Source records Block Start

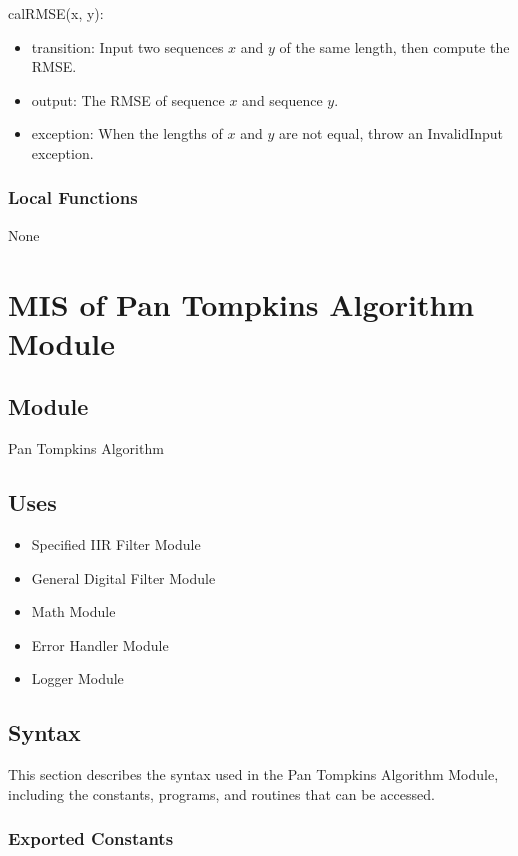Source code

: \documentclass[12pt, titlepage]{article}
\begin{document}
\noindent calRMSE(x, y):
\begin{itemize}
\item transition: Input two sequences $x$ and $y$ of the same length, then
compute the RMSE.
\item output: The RMSE of sequence $x$ and sequence $y$.
\item exception: When the lengths of $x$ and $y$ are not equal, throw an
InvalidInput exception.
\end{itemize}

\subsubsection{Local Functions}

None

\newpage

\section{MIS of Pan Tompkins Algorithm Module} \label{MIS_Alg}

\subsection{Module}

Pan Tompkins Algorithm

\subsection{Uses}

\begin{itemize}
\item Specified IIR Filter Module
\item General Digital Filter Module
\item Math Module
\item Error Handler Module
\item Logger Module
\end{itemize}

\subsection{Syntax}

This section describes the syntax used in the Pan Tompkins Algorithm Module,
including the constants, programs, and routines that can be accessed.

\subsubsection{Exported Constants}
\end{document}
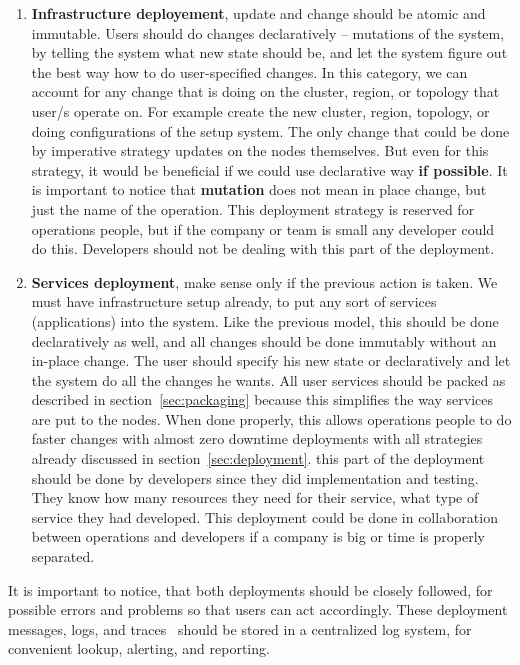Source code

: \begin{enumerate}[start=1,label={(\bfseries \arabic*)}]
	\item \textbf{Infrastructure deployement}, update and change should be atomic and immutable. Users should do changes declaratively -- mutations of the system, by telling the system what new state should be, and let the system figure out the best way how to do user-specified changes. In this category, we can account for any change that is doing on the cluster, region, or topology that user/s operate on. For example create the new cluster, region, topology, or doing configurations of the setup system. The only change that could be done by imperative strategy updates on the nodes themselves. But even for this strategy, it would be beneficial if we could use declarative way \textbf{if possible}. It is important to notice that \textbf{mutation} does not mean in place change, but just the name of the operation. This deployment strategy is reserved for operations people, but if the company or team is small any developer could do this. Developers should not be dealing with this part of the deployment.
	\item \textbf{Services deployment}, make sense only if the previous action is taken. We must have infrastructure setup already, to put any sort of services (applications) into the system. Like the previous model, this should be done declaratively as well, and all changes should be done immutably without an in-place change. The user should specify his new state or  declaratively and let the system do all the changes he wants. All user services should be packed as described in section~\ref{sec:packaging} because this simplifies the way services are put to the nodes. When done properly, this allows operations people to do faster changes with almost zero downtime deployments with all strategies already discussed in section~\ref{sec:deployment}. this part of the deployment should be done by developers since they did implementation and testing. They know how many resources they need for their service, what type of service they had developed. This deployment could be done in collaboration between operations and developers if a company is big or time is properly separated.
\end{enumerate}

\noindent
It is important to notice, that both deployments should be closely followed, for possible errors and problems so that users can act accordingly. These deployment messages, logs, and traces~\cite{36356} should be stored in a centralized log system, for convenient lookup, alerting, and reporting.

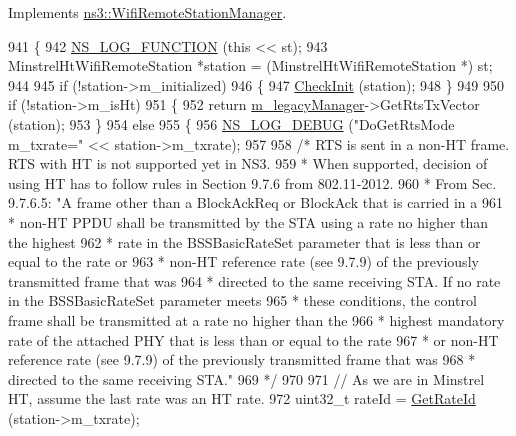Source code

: Implements \hyperlink{classns3_1_1WifiRemoteStationManager_abf44eccb31d4b1b58644fd6721d132c9}{ns3\+::\+Wifi\+Remote\+Station\+Manager}.


\begin{DoxyCode}
941 \{
942   \hyperlink{log-macros-disabled_8h_a90b90d5bad1f39cb1b64923ea94c0761}{NS\_LOG\_FUNCTION} (\textcolor{keyword}{this} << st);
943   MinstrelHtWifiRemoteStation *station = (MinstrelHtWifiRemoteStation *) st;
944 
945   \textcolor{keywordflow}{if} (!station->m\_initialized)
946     \{
947       \hyperlink{classns3_1_1MinstrelHtWifiManager_a7f94804a34efa6121bdfd5d01ac34694}{CheckInit} (station);
948     \}
949 
950   \textcolor{keywordflow}{if} (!station->m\_isHt)
951     \{
952       \textcolor{keywordflow}{return} \hyperlink{classns3_1_1MinstrelHtWifiManager_ae10ffd948e46a60593b1aef80372082a}{m\_legacyManager}->GetRtsTxVector (station);
953     \}
954   \textcolor{keywordflow}{else}
955     \{
956       \hyperlink{group__logging_ga413f1886406d49f59a6a0a89b77b4d0a}{NS\_LOG\_DEBUG} (\textcolor{stringliteral}{"DoGetRtsMode m\_txrate="} << station->m\_txrate);
957 
958       \textcolor{comment}{/* RTS is sent in a non-HT frame. RTS with HT is not supported yet in NS3.}
959 \textcolor{comment}{       * When supported, decision of using HT has to follow rules in Section 9.7.6 from 802.11-2012.}
960 \textcolor{comment}{       * From Sec. 9.7.6.5: "A frame other than a BlockAckReq or BlockAck that is carried in a}
961 \textcolor{comment}{       * non-HT PPDU shall be transmitted by the STA using a rate no higher than the highest}
962 \textcolor{comment}{       * rate in  the BSSBasicRateSet parameter that is less than or equal to the rate or}
963 \textcolor{comment}{       * non-HT reference rate (see 9.7.9) of the previously transmitted frame that was}
964 \textcolor{comment}{       * directed to the same receiving STA. If no rate in the BSSBasicRateSet parameter meets}
965 \textcolor{comment}{       * these conditions, the control frame shall be transmitted at a rate no higher than the}
966 \textcolor{comment}{       * highest mandatory rate of the attached PHY that is less than or equal to the rate}
967 \textcolor{comment}{       * or non-HT reference rate (see 9.7.9) of the previously transmitted frame that was}
968 \textcolor{comment}{       * directed to the same receiving STA."}
969 \textcolor{comment}{       */}
970 
971       \textcolor{comment}{// As we are in Minstrel HT, assume the last rate was an HT rate.}
972       uint32\_t rateId = \hyperlink{classns3_1_1MinstrelHtWifiManager_a6162341f1348bbe713d09642b09ac658}{GetRateId} (station->m\_txrate);

\end{DoxyCode}
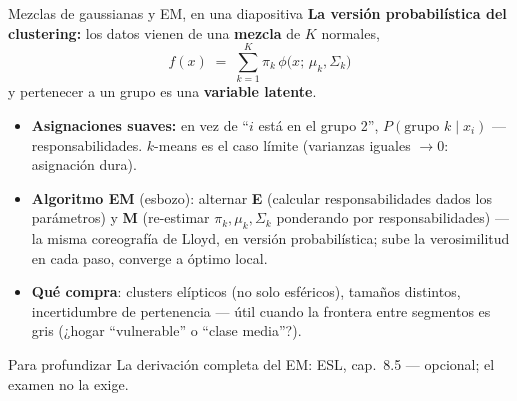 \documentclass{beamer}
\newcommand{\1}{\mathbb{I}}
\begin{document}
\begin{frame}{Mezclas de gaussianas y EM, en una diapositiva}
\small
\textbf{La versión probabilística del clustering:} los datos vienen de una \textbf{mezcla} de $K$ normales,
\[ f(x) \;=\; \sum_{k=1}^{K} \pi_k \, \phi\big(x;\, \mu_k, \Sigma_k\big) \]
y pertenecer a un grupo es una \textbf{variable latente}.
\pause

\begin{itemize}\itemsep5pt
  \item \textbf{Asignaciones suaves:} en vez de ``$i$ está en el grupo 2'', $P(\text{grupo } k \mid x_i)$ --- responsabilidades. $k$-means es el caso límite (varianzas iguales $\to 0$: asignación dura). \pause
  \item \textbf{Algoritmo EM} (esbozo): alternar \textbf{E} (calcular responsabilidades dados los parámetros) y \textbf{M} (re-estimar $\pi_k, \mu_k, \Sigma_k$ ponderando por responsabilidades) --- la misma coreografía de Lloyd, en versión probabilística; sube la verosimilitud en cada paso, converge a óptimo local. \pause
  \item \textbf{Qué compra}: clusters elípticos (no solo esféricos), tamaños distintos, incertidumbre de pertenencia --- útil cuando la frontera entre segmentos es gris (¿hogar ``vulnerable'' o ``clase media''?).
\end{itemize}
\pause

\begin{block}{Para profundizar}
La derivación completa del EM: ESL, cap.\ 8.5 --- opcional; el examen no la exige.
\end{block}
\end{frame}
\end{document}
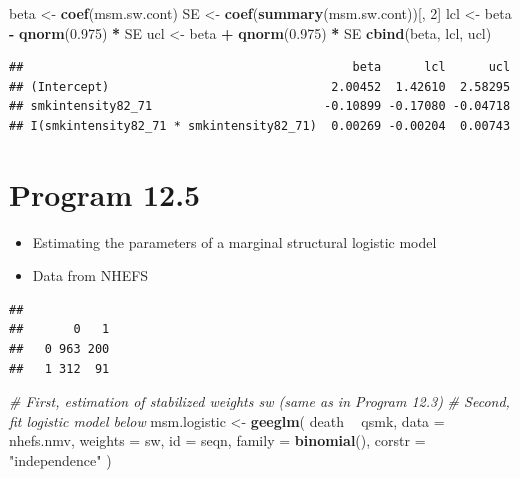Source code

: \documentclass[
  10pt,
]{book}
\newenvironment{Shaded}{\begin{snugshade}}{\end{snugshade}}
\newcommand{\CommentTok}[1]{\textcolor[rgb]{0.56,0.35,0.01}{\textit{#1}}}
\newcommand{\DataTypeTok}[1]{\textcolor[rgb]{0.13,0.29,0.53}{#1}}
\newcommand{\DecValTok}[1]{\textcolor[rgb]{0.00,0.00,0.81}{#1}}
\newcommand{\FloatTok}[1]{\textcolor[rgb]{0.00,0.00,0.81}{#1}}
\newcommand{\KeywordTok}[1]{\textcolor[rgb]{0.13,0.29,0.53}{\textbf{#1}}}
\newcommand{\NormalTok}[1]{#1}
\newcommand{\OperatorTok}[1]{\textcolor[rgb]{0.81,0.36,0.00}{\textbf{#1}}}
\newcommand{\StringTok}[1]{\textcolor[rgb]{0.31,0.60,0.02}{#1}}
\providecommand{\tightlist}{%
  \setlength{\itemsep}{0pt}\setlength{\parskip}{0pt}}
\begin{document}
\begin{Shaded}
\begin{Highlighting}[]
\NormalTok{beta <-}\StringTok{ }\KeywordTok{coef}\NormalTok{(msm.sw.cont)}
\NormalTok{SE <-}\StringTok{ }\KeywordTok{coef}\NormalTok{(}\KeywordTok{summary}\NormalTok{(msm.sw.cont))[, }\DecValTok{2}\NormalTok{]}
\NormalTok{lcl <-}\StringTok{ }\NormalTok{beta }\OperatorTok{-}\StringTok{ }\KeywordTok{qnorm}\NormalTok{(}\FloatTok{0.975}\NormalTok{) }\OperatorTok{*}\StringTok{ }\NormalTok{SE}
\NormalTok{ucl <-}\StringTok{ }\NormalTok{beta }\OperatorTok{+}\StringTok{ }\KeywordTok{qnorm}\NormalTok{(}\FloatTok{0.975}\NormalTok{) }\OperatorTok{*}\StringTok{ }\NormalTok{SE}
\KeywordTok{cbind}\NormalTok{(beta, lcl, ucl)}
\end{Highlighting}
\end{Shaded}

\begin{verbatim}
##                                              beta      lcl      ucl
## (Intercept)                               2.00452  1.42610  2.58295
## smkintensity82_71                        -0.10899 -0.17080 -0.04718
## I(smkintensity82_71 * smkintensity82_71)  0.00269 -0.00204  0.00743
\end{verbatim}

\hypertarget{program-12.5}{%
\section{Program 12.5}\label{program-12.5}}

\begin{itemize}
\tightlist
\item
  Estimating the parameters of a marginal structural logistic model
\item
  Data from NHEFS
\end{itemize}

\begin{Shaded}
\end{Shaded}

\begin{verbatim}
##    
##       0   1
##   0 963 200
##   1 312  91
\end{verbatim}

\begin{Shaded}
\begin{Highlighting}[]
\CommentTok{# First, estimation of stabilized weights sw (same as in Program 12.3)}
\CommentTok{# Second, fit logistic model below}
\NormalTok{msm.logistic <-}\StringTok{ }\KeywordTok{geeglm}\NormalTok{(}
\NormalTok{  death }\OperatorTok{~}\StringTok{ }\NormalTok{qsmk,}
  \DataTypeTok{data =}\NormalTok{ nhefs.nmv,}
  \DataTypeTok{weights =}\NormalTok{ sw,}
  \DataTypeTok{id =}\NormalTok{ seqn,}
  \DataTypeTok{family =} \KeywordTok{binomial}\NormalTok{(),}
  \DataTypeTok{corstr =} \StringTok{"independence"}
\NormalTok{)}
\end{Highlighting}
\end{Shaded}
\end{document}
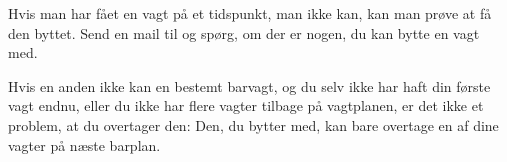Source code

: Hvis man har fået en vagt på et tidspunkt, man ikke kan, kan man prøve
at få den byttet. Send en mail til  og
spørg, om der er nogen, du kan bytte en vagt med.

Hvis en anden ikke kan en bestemt barvagt, og du selv ikke har haft
din første vagt endnu, eller du ikke har flere vagter tilbage på
vagtplanen, er det ikke et problem, at du overtager den: Den, du
bytter med, kan bare overtage en af dine vagter på næste barplan.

Source records Block End

→ Task statement: Within the entries above, how many lines contain the word "previously"? State the number only.

→ Response to the exercise: 2